> **REQUIREMENT**:
Each line of the data below containing "NotToHaveURL" needs to be listed.

> **STUDY MATERIAL**:

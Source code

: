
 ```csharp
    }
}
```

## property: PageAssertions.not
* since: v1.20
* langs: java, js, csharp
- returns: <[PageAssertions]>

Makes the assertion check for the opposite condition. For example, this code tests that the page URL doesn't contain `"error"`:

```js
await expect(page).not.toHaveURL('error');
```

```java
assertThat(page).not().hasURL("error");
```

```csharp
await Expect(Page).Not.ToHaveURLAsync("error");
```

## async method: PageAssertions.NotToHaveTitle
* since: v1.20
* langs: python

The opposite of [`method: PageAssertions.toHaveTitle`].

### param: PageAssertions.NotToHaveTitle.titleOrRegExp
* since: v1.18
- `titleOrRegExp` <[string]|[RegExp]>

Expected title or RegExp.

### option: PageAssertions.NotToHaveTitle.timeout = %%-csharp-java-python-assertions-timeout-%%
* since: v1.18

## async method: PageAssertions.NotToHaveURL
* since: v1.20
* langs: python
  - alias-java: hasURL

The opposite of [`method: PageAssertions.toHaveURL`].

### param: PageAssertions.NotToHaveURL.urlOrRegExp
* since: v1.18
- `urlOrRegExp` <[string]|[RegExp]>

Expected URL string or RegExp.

> **ANSWER TO THE EXERCISE**:
## async method: PageAssertions.NotToHaveURL
### param: PageAssertions.NotToHaveURL.urlOrRegExp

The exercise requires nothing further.